What needs to be done: Transcribe every record exactly as it appears.
====== Data shown
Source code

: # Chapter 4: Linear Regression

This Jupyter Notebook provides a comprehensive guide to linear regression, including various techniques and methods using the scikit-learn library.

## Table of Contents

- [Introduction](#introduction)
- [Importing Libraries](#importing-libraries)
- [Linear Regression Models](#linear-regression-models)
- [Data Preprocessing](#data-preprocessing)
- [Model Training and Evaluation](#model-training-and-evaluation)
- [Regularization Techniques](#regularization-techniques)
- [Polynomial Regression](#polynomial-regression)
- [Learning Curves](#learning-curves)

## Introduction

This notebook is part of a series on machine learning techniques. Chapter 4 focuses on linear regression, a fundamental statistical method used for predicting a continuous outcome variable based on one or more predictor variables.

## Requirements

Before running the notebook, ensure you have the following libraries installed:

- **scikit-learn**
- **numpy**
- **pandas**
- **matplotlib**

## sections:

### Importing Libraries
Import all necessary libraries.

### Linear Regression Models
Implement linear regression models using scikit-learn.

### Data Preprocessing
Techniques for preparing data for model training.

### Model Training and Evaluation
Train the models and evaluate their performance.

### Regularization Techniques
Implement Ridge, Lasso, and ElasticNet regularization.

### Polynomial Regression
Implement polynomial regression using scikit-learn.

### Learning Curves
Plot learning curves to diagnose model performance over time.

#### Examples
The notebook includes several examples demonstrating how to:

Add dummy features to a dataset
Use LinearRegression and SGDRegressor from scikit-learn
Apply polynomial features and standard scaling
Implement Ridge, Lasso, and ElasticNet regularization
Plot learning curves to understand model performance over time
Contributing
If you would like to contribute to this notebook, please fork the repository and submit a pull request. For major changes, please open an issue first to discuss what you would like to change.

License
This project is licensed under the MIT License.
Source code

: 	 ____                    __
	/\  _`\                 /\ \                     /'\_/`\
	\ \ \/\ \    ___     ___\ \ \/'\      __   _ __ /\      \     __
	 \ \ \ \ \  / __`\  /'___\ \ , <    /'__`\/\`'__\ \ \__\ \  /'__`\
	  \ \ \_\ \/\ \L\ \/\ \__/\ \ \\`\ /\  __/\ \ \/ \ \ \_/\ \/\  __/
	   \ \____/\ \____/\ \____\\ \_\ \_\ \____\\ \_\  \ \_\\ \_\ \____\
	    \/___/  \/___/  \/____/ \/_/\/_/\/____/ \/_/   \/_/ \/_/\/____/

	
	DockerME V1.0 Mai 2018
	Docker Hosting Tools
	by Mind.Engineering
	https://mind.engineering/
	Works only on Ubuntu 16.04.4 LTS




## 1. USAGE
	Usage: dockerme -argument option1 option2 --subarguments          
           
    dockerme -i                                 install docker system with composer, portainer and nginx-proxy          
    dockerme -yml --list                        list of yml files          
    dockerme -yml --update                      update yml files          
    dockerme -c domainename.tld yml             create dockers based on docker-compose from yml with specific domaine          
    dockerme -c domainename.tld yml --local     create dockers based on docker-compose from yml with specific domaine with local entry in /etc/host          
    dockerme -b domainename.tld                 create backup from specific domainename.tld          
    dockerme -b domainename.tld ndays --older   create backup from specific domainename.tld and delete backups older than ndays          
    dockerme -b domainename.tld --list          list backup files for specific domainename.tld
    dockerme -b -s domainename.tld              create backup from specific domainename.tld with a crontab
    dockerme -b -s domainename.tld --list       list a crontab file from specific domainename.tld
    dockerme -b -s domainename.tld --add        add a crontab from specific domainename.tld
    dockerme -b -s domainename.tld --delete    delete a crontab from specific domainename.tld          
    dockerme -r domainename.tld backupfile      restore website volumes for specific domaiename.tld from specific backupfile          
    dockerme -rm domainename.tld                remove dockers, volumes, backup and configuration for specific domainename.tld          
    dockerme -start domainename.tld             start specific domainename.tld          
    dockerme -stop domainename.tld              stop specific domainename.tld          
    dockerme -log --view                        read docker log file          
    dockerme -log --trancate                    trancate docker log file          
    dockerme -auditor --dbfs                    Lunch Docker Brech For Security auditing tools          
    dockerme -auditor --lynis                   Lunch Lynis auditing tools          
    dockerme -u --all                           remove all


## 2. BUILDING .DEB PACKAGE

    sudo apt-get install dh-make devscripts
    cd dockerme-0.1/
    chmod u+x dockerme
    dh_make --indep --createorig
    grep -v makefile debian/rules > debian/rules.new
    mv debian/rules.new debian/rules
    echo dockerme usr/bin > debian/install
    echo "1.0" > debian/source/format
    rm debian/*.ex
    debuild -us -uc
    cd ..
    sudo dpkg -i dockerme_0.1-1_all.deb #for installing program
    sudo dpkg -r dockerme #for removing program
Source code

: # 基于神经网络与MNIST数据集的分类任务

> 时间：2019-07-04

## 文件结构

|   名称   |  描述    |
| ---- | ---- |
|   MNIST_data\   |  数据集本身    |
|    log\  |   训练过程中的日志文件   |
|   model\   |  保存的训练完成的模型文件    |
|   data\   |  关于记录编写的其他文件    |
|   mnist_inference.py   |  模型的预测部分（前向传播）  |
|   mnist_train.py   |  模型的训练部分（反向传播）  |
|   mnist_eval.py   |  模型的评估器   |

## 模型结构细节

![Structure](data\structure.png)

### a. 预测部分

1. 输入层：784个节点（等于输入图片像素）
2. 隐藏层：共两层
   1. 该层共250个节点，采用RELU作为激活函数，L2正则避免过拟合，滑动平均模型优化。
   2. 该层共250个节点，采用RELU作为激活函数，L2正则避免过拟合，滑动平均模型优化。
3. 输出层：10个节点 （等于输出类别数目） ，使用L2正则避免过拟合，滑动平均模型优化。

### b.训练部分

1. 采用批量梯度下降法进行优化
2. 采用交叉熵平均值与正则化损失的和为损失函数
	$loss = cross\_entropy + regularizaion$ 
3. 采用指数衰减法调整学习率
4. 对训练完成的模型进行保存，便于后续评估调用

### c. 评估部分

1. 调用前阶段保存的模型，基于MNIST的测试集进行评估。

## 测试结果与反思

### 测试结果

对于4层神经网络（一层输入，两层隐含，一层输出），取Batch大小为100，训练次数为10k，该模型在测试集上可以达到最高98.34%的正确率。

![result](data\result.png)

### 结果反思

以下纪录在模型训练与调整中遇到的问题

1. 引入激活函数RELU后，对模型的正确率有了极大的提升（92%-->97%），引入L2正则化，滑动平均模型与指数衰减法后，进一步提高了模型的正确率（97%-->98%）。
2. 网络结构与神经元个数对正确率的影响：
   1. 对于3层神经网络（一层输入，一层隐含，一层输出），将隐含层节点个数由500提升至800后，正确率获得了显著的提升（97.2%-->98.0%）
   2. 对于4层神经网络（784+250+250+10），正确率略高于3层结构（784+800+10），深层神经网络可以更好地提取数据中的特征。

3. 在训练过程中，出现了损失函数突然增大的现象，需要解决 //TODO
============
Result of the exercise:
Source code

: # Chapter 4: Linear Regression

This Jupyter Notebook provides a comprehensive guide to linear regression, including various techniques and methods using the scikit-learn library.

## Table of Contents

- [Introduction](#introduction)
- [Importing Libraries](#importing-libraries)
- [Linear Regression Models](#linear-regression-models)
- [Data Preprocessing](#data-preprocessing)
- [Model Training and Evaluation](#model-training-and-evaluation)
- [Regularization Techniques](#regularization-techniques)
- [Polynomial Regression](#polynomial-regression)
- [Learning Curves](#learning-curves)

## Introduction

This notebook is part of a series on machine learning techniques. Chapter 4 focuses on linear regression, a fundamental statistical method used for predicting a continuous outcome variable based on one or more predictor variables.

## Requirements

Before running the notebook, ensure you have the following libraries installed:

- **scikit-learn**
- **numpy**
- **pandas**
- **matplotlib**

## sections:

### Importing Libraries
Import all necessary libraries.

### Linear Regression Models
Implement linear regression models using scikit-learn.

### Data Preprocessing
Techniques for preparing data for model training.

### Model Training and Evaluation
Train the models and evaluate their performance.

### Regularization Techniques
Implement Ridge, Lasso, and ElasticNet regularization.

### Polynomial Regression
Implement polynomial regression using scikit-learn.

### Learning Curves
Plot learning curves to diagnose model performance over time.

#### Examples
The notebook includes several examples demonstrating how to:

Add dummy features to a dataset
Use LinearRegression and SGDRegressor from scikit-learn
Apply polynomial features and standard scaling
Implement Ridge, Lasso, and ElasticNet regularization
Plot learning curves to understand model performance over time
Contributing
If you would like to contribute to this notebook, please fork the repository and submit a pull request. For major changes, please open an issue first to discuss what you would like to change.

License
This project is licensed under the MIT License.
Source code

: 	 ____                    __
	/\  _`\                 /\ \                     /'\_/`\
	\ \ \/\ \    ___     ___\ \ \/'\      __   _ __ /\      \     __
	 \ \ \ \ \  / __`\  /'___\ \ , <    /'__`\/\`'__\ \ \__\ \  /'__`\
	  \ \ \_\ \/\ \L\ \/\ \__/\ \ \\`\ /\  __/\ \ \/ \ \ \_/\ \/\  __/
	   \ \____/\ \____/\ \____\\ \_\ \_\ \____\\ \_\  \ \_\\ \_\ \____\
	    \/___/  \/___/  \/____/ \/_/\/_/\/____/ \/_/   \/_/ \/_/\/____/

	
	DockerME V1.0 Mai 2018
	Docker Hosting Tools
	by Mind.Engineering
	https://mind.engineering/
	Works only on Ubuntu 16.04.4 LTS




## 1. USAGE
	Usage: dockerme -argument option1 option2 --subarguments          
           
    dockerme -i                                 install docker system with composer, portainer and nginx-proxy          
    dockerme -yml --list                        list of yml files          
    dockerme -yml --update                      update yml files          
    dockerme -c domainename.tld yml             create dockers based on docker-compose from yml with specific domaine          
    dockerme -c domainename.tld yml --local     create dockers based on docker-compose from yml with specific domaine with local entry in /etc/host          
    dockerme -b domainename.tld                 create backup from specific domainename.tld          
    dockerme -b domainename.tld ndays --older   create backup from specific domainename.tld and delete backups older than ndays          
    dockerme -b domainename.tld --list          list backup files for specific domainename.tld
    dockerme -b -s domainename.tld              create backup from specific domainename.tld with a crontab
    dockerme -b -s domainename.tld --list       list a crontab file from specific domainename.tld
    dockerme -b -s domainename.tld --add        add a crontab from specific domainename.tld
    dockerme -b -s domainename.tld --delete    delete a crontab from specific domainename.tld          
    dockerme -r domainename.tld backupfile      restore website volumes for specific domaiename.tld from specific backupfile          
    dockerme -rm domainename.tld                remove dockers, volumes, backup and configuration for specific domainename.tld          
    dockerme -start domainename.tld             start specific domainename.tld          
    dockerme -stop domainename.tld              stop specific domainename.tld          
    dockerme -log --view                        read docker log file          
    dockerme -log --trancate                    trancate docker log file          
    dockerme -auditor --dbfs                    Lunch Docker Brech For Security auditing tools          
    dockerme -auditor --lynis                   Lunch Lynis auditing tools          
    dockerme -u --all                           remove all


## 2. BUILDING .DEB PACKAGE

    sudo apt-get install dh-make devscripts
    cd dockerme-0.1/
    chmod u+x dockerme
    dh_make --indep --createorig
    grep -v makefile debian/rules > debian/rules.new
    mv debian/rules.new debian/rules
    echo dockerme usr/bin > debian/install
    echo "1.0" > debian/source/format
    rm debian/*.ex
    debuild -us -uc
    cd ..
    sudo dpkg -i dockerme_0.1-1_all.deb #for installing program
    sudo dpkg -r dockerme #for removing program
Source code

: # 基于神经网络与MNIST数据集的分类任务

> 时间：2019-07-04

## 文件结构

|   名称   |  描述    |
| ---- | ---- |
|   MNIST_data\   |  数据集本身    |
|    log\  |   训练过程中的日志文件   |
|   model\   |  保存的训练完成的模型文件    |
|   data\   |  关于记录编写的其他文件    |
|   mnist_inference.py   |  模型的预测部分（前向传播）  |
|   mnist_train.py   |  模型的训练部分（反向传播）  |
|   mnist_eval.py   |  模型的评估器   |

## 模型结构细节

![Structure](data\structure.png)

### a. 预测部分

1. 输入层：784个节点（等于输入图片像素）
2. 隐藏层：共两层
   1. 该层共250个节点，采用RELU作为激活函数，L2正则避免过拟合，滑动平均模型优化。
   2. 该层共250个节点，采用RELU作为激活函数，L2正则避免过拟合，滑动平均模型优化。
3. 输出层：10个节点 （等于输出类别数目） ，使用L2正则避免过拟合，滑动平均模型优化。

### b.训练部分

1. 采用批量梯度下降法进行优化
2. 采用交叉熵平均值与正则化损失的和为损失函数
	$loss = cross\_entropy + regularizaion$ 
3. 采用指数衰减法调整学习率
4. 对训练完成的模型进行保存，便于后续评估调用

### c. 评估部分

1. 调用前阶段保存的模型，基于MNIST的测试集进行评估。

## 测试结果与反思

### 测试结果

对于4层神经网络（一层输入，两层隐含，一层输出），取Batch大小为100，训练次数为10k，该模型在测试集上可以达到最高98.34%的正确率。

![result](data\result.png)

### 结果反思

以下纪录在模型训练与调整中遇到的问题

1. 引入激活函数RELU后，对模型的正确率有了极大的提升（92%-->97%），引入L2正则化，滑动平均模型与指数衰减法后，进一步提高了模型的正确率（97%-->98%）。
2. 网络结构与神经元个数对正确率的影响：
   1. 对于3层神经网络（一层输入，一层隐含，一层输出），将隐含层节点个数由500提升至800后，正确率获得了显著的提升（97.2%-->98.0%）
   2. 对于4层神经网络（784+250+250+10），正确率略高于3层结构（784+800+10），深层神经网络可以更好地提取数据中的特征。

3. 在训练过程中，出现了损失函数突然增大的现象，需要解决 //TODO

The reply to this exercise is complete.